# taz.de -- Wahrheitsfindung in Polen: Vergangenheit glätten
       
       > Ein Urteil in Warschau gegen zwei renommierte Holocaustforscher
       > gefährdet die weitere Geschichtsaufarbeitung in Polen.
       
 (IMG) Bild: Barbara Engelking, Direktorin des Zentrums für die Erforschung des Holocausts
       
       Richter sollten nicht über Geschichte zu Gericht sitzen. Oder nur in
       absoluten Ausnahmefällen. Denn Streitfälle unter Historikern werden in
       Seminaren gelöst, Fehler durch Rezensionen und öffentlichen Diskurs
       aufgedeckt und behoben.
       
       In Warschau hat dennoch eine junge ehrgeizige Richterin in einem
       Verleumdungsfall gegen zwei renommierte Holocaust-Forscher „Recht
       gesprochen“. Nun müssen sich die P[1][rofessoren Barbara Engelking und Jan
       Grabowski] bei der Nichte eines Kriegshelden und Judenretters
       entschuldigen, den sie in ihrem 1.600 Seiten starken Werk „Dalej jest noc.“
       („Und immer noch ist Nacht“) auch als Nazi-Kollaborateur und Judenverräter
       bezeichneten.
       
       Maßgebend, so die Richterin, sei das Recht der Klägerin auf den „Kult des
       Gedenkens an einen Verstorbenen“. Die Historiker – Engelking als Autorin
       und Grabowski als Herausgeber – hätten sich in der Passage über das
       Schicksal der Jüdin Estera „Ungenauigkeiten“ zuschulden kommen lassen.
       
       Tatsächlich hatte Engelking irrtümlich zwei Edward Malinowskis für eine
       Person gehalten. Allerdings hatte dies keine Auswirkung auf den guten Ruf
       des Judenretters, da nicht die zweite Person, sondern er selbst von der
       geretteten Jüdin bezichtigt wurde, ihr Geld und einen Pullover geraubt zu
       haben, sowie später andere Juden an die Deutschen verraten zu haben.
       
       Der zweite Fehler war eine fehlende Fußnote, mit der Engelking diese
       Aussage Esteras vor der Shoah-Foundation in den USA hätte dokumentieren
       müssen.
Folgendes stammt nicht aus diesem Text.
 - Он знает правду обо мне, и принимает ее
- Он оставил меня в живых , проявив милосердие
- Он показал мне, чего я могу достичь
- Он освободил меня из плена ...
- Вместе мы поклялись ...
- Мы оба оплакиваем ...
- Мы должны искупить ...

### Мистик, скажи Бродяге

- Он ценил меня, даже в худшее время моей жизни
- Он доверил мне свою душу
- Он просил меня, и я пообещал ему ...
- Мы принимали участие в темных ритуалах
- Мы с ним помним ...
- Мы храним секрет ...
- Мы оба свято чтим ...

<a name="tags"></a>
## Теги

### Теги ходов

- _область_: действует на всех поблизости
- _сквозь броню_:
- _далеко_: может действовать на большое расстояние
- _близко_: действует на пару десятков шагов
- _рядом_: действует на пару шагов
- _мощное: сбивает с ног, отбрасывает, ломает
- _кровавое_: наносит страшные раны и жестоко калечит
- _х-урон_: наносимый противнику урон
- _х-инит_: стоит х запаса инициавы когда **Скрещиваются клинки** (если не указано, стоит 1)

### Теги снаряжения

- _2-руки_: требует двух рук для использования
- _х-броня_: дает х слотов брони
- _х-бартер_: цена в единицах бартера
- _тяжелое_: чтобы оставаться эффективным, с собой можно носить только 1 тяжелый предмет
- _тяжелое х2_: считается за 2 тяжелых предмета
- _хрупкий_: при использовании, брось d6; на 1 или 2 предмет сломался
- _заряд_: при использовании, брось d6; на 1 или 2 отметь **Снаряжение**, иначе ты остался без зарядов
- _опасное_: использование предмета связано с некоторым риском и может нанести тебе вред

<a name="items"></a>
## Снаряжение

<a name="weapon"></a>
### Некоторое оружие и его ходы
Gerade bei sehr langen wissenschaftlichen Texten kann das schon
       einmal vorkommen. Normalerweise wird den gedruckten Büchern dann ein
       Errata-Zettel beigelegt und der Fehler in der nächsten Auflage des Buches
       berichtigt.
       
       ## Jüdischer Zeugin nicht geglaubt
       
       Viel schlimmer für die Autoren und für die Zukunft der Holocaust-Forschung
       in Polen ist aber, dass die Richterin die gerettete Jüdin für unglaubwürdig
       hält, weil sie beim Verrat der im Wald versteckten Juden durch Polen und
       dem späteren Mord an ihnen durch Deutsche nicht als Augenzeugin dabei
       gewesen sei.
       
       Mehr Glauben schenkt die Richterin dem stalinistischen Gericht im Polen des
       Jahres 1950. Dieses hatte Malinowski vom Juden-Verrat und der
       Nazi-Kollaboration freigesprochen. Allerdings hatte zuvor ein mit
       Malinowski befreundeter Schlägertrupp alle Zeugen der Anklage so
       verprügelt, dass im Prozess keiner seine vorherige Aussage aufrecht
       erhielt. Für die Richterin spielte dieser Kontext keine Rolle.
       
       Hochproblematisch ist auch, dass die 81-jährige Klägerin Filomena
       Leszczynska von der rechtsnationalen Stiftung „Reduta – Festung des guten
       Namens“ benutzt wird, um ihre politische Agenda durchzusetzen. Immerhin ist
       es der Stiftung nicht gelungen, mit dem „Recht auf Nationalstolz“ einen
       Präzendenzfall zu schaffen. Die Definition der polnischen Nation als eine
       „Nation von Judenrettern“ war dann auch der jungen Richterin zu dubios.
       
       Engelking und Grabowski werden in die Berufung gehen, und dann wird in
       zweiter Instanz dieses fatale Urteil hoffentlich aufgehoben.